# EXERCISE PROMPT:
A word-for-word copy of the records that follow is needed, with every picture omitted.

---+---

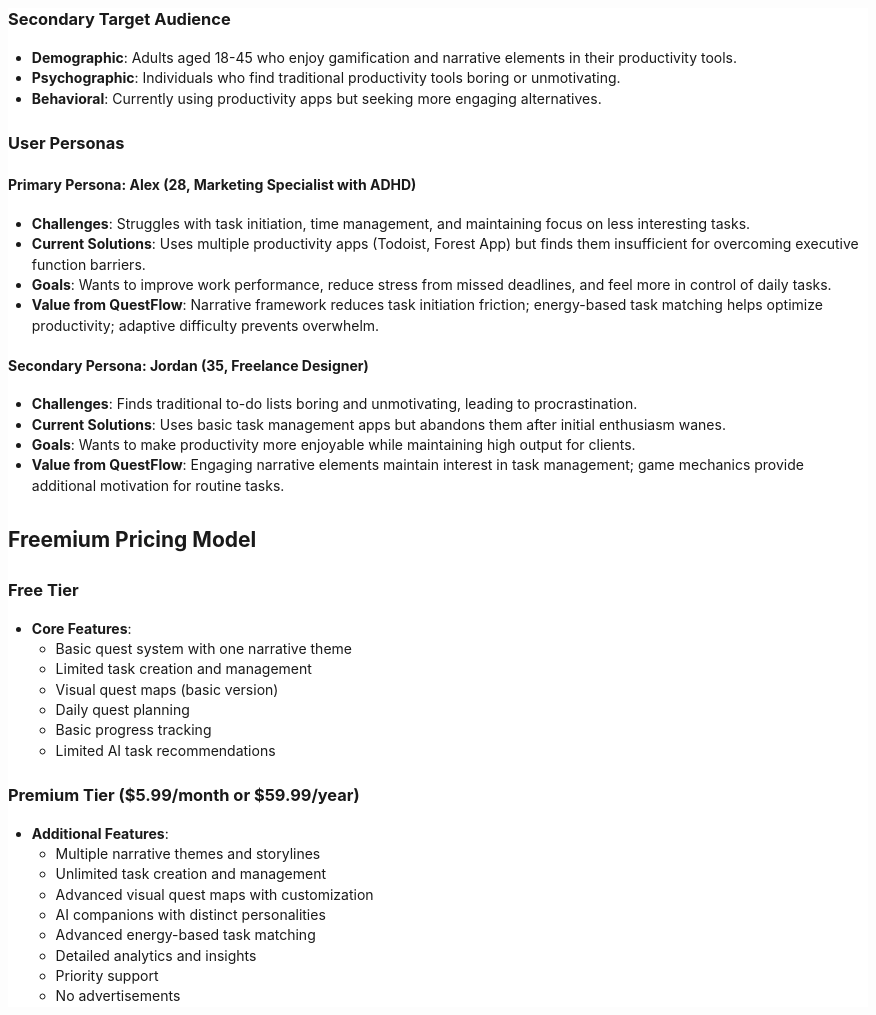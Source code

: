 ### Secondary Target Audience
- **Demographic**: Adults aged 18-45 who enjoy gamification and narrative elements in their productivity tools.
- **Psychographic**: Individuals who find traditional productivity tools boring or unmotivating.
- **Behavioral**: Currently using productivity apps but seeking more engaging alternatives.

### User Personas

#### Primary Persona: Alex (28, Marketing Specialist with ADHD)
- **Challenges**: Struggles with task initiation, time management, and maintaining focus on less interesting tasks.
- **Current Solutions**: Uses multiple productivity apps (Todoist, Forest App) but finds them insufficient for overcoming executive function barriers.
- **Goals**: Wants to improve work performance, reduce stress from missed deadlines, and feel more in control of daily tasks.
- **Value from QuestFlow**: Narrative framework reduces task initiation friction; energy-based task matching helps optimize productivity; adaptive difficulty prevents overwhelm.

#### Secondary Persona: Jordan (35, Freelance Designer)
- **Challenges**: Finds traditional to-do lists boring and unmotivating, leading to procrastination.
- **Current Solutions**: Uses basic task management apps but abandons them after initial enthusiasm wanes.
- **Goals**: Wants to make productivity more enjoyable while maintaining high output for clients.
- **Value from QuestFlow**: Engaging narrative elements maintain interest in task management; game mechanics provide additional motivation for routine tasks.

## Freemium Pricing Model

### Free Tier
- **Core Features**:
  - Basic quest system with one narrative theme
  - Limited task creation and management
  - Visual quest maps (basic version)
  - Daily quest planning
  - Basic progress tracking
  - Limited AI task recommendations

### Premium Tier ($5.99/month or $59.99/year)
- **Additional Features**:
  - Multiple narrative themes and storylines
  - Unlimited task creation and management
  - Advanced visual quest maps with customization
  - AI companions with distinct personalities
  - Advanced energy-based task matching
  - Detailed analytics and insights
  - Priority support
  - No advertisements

---+---

# RESPONSE BELOW:
Source code

: ### Secondary Target Audience
- **Demographic**: Adults aged 18-45 who enjoy gamification and narrative elements in their productivity tools.
- **Psychographic**: Individuals who find traditional productivity tools boring or unmotivating.
- **Behavioral**: Currently using productivity apps but seeking more engaging alternatives.

### User Personas

#### Primary Persona: Alex (28, Marketing Specialist with ADHD)
- **Challenges**: Struggles with task initiation, time management, and maintaining focus on less interesting tasks.
- **Current Solutions**: Uses multiple productivity apps (Todoist, Forest App) but finds them insufficient for overcoming executive function barriers.
- **Goals**: Wants to improve work performance, reduce stress from missed deadlines, and feel more in control of daily tasks.
- **Value from QuestFlow**: Narrative framework reduces task initiation friction; energy-based task matching helps optimize productivity; adaptive difficulty prevents overwhelm.

#### Secondary Persona: Jordan (35, Freelance Designer)
- **Challenges**: Finds traditional to-do lists boring and unmotivating, leading to procrastination.
- **Current Solutions**: Uses basic task management apps but abandons them after initial enthusiasm wanes.
- **Goals**: Wants to make productivity more enjoyable while maintaining high output for clients.
- **Value from QuestFlow**: Engaging narrative elements maintain interest in task management; game mechanics provide additional motivation for routine tasks.

## Freemium Pricing Model

### Free Tier
- **Core Features**:
  - Basic quest system with one narrative theme
  - Limited task creation and management
  - Visual quest maps (basic version)
  - Daily quest planning
  - Basic progress tracking
  - Limited AI task recommendations

### Premium Tier ($5.99/month or $59.99/year)
- **Additional Features**:
  - Multiple narrative themes and storylines
  - Unlimited task creation and management
  - Advanced visual quest maps with customization
  - AI companions with distinct personalities
  - Advanced energy-based task matching
  - Detailed analytics and insights
  - Priority support
  - No advertisements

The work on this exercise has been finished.